Forgrave: Gators send message — be afraid, be very afraid
Mar 30, 2014 at 12:04a ET
Cinderellas sure are fun, aren’t they? They capture hearts with their unexpectedness. They show us anything is possible. They let us hope and believe in an age when optimism is rare.
But let’s be honest: Unless you’re from that corner of Ohio, you didn’t really want the Cinderella story of the 11th-seeded Dayton Flyers to continue into the Final Four.
You wanted the team that barely made it into the NCAA Tournament to lose a hotly contested game to Florida, the No. 1 overall seed, and put the glass slipper back into the closet before it crashed our Final Four.
If that’s what you wanted — a Final Four that includes the team that five months of basketball have proved to be the finest team around — congratulations, you got it.
Florida played every bit the role of No. 1 overall seed on Saturday night, when the Gators won their 30th straight game by dominating the boards, penetrating Dayton’s defense and being what they’ve been all year, the most aggressive blueblood team in the nation.
Get this: Dayton is 17-2 this season when it shot higher than its season average of 37.5 percent from 3-point range.
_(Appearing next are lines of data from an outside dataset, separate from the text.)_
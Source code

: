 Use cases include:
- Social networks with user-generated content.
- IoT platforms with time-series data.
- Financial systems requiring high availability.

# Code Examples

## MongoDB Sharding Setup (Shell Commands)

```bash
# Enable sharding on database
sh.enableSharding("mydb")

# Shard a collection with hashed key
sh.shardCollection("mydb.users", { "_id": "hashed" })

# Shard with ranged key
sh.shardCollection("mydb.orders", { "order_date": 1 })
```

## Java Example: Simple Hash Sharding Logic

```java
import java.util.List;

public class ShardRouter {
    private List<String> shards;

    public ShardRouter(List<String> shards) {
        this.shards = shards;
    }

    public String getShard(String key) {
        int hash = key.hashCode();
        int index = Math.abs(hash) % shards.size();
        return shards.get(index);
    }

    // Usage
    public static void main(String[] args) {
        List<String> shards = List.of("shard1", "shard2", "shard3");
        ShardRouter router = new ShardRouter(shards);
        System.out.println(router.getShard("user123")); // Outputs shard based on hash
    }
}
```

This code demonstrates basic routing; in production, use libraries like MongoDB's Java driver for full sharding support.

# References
Dayton shot an impressive 44 percent from 3 on Saturday, yet Florida beat the Flyers 62-52.
Or this: Florida held Dayton to its lowest-scoring game of the season, 21 points below its season average.
Or this: Florida had seven more offensive rebounds, which led to 12 more second-chance points than Dayton, and got to the free-throw line 20 more times than Dayton did, a surefire sign of an aggressive offense.
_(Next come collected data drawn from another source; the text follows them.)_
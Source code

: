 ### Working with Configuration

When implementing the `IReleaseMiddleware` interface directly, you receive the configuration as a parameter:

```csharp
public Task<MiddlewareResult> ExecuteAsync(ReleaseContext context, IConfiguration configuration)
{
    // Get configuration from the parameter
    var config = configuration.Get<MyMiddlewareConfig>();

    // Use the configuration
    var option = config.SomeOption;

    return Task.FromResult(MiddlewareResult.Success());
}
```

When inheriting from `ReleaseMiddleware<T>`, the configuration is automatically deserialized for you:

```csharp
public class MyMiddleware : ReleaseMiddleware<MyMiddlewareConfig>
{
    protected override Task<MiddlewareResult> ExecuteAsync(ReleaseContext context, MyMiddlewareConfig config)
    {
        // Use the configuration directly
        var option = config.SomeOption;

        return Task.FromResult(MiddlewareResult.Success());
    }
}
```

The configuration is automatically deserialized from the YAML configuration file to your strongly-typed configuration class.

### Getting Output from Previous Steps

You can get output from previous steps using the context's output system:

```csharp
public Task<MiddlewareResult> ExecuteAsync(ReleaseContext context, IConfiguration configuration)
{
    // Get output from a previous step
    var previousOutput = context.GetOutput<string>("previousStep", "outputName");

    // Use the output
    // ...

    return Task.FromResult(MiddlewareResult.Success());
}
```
All this in 40 minutes in which the Flyers — who beat three talented teams to get to the Elite Eight — played a pesky, never-say-die game.
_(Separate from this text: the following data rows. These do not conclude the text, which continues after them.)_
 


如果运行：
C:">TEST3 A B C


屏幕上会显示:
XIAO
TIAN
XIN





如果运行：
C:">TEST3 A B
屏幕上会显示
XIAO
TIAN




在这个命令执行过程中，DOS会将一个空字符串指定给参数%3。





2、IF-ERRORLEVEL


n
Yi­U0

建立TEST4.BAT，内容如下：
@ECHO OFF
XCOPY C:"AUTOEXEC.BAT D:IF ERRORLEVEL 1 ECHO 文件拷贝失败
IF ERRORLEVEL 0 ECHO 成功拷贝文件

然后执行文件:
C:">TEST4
“It’s hard to believe what these guys have done,” Florida head coach Billy Donovan said of his team. “It’s amazing. These guys have been able to, for whatever reason, put stuff behind them ... They’re so far removed from the fact of how many games they’ve won in a row. All they know is, if they don’t play to the very best of their ability and they’re outperformed or outplayed, they’re going home.”
For the first time in four years, Donovan’s men won’t be heading home after an Elite Eight game. And it was because of those four seniors starters.
Scottie Wilbekin played with the otherworldly confidence he always plays with, scoring 23 points, including a gut-punch of a 3 at the horn to end the first half. Senior center Patric Young played like a man possessed, with 12 points, six rebounds, four blocks and two steals.
I spoke with Young on the court moments after he cut down the net to celebrate heading to his first Final Four. His head was in the clouds. He said he’d never felt anything like it.
“I was just in disbelief,” Young said later. “It still hasn’t hit me that we’re going to be one of the Final Four teams in the country still playing for an opportunity at the championship. You always set your goal to make it here, especially last year when we ended in the same position, but we were the other team. It was kind of weird because I’m so used to walking into my locker room after that final buzzer.”
There’s something special about this Florida team. I’m not so sure there’s that team-of-destiny vibe around this squad like Louisville a year ago, or Kentucky the year before. There are no teams of destiny this season, just teams like Florida that have the blue-chip talent to compete with anyone — plus the upperclassmen experience to know how to get it done.
“We can do things with this group because they’re pretty basketball-savvy,” Donovan said. “They’ve got a good IQ. You can make adjustments and changes. There’s different things you can do.
“This group has learned that you’ve got to be able to pull together when it gets tough. That’s what we’ve done a good job of.”
And that might be the scariest thing an opponent could hear — not just a Cinderella opponent that magically appeared in the Elite Eight, but the blueblood opponent that will meet the Gators in the Final Four.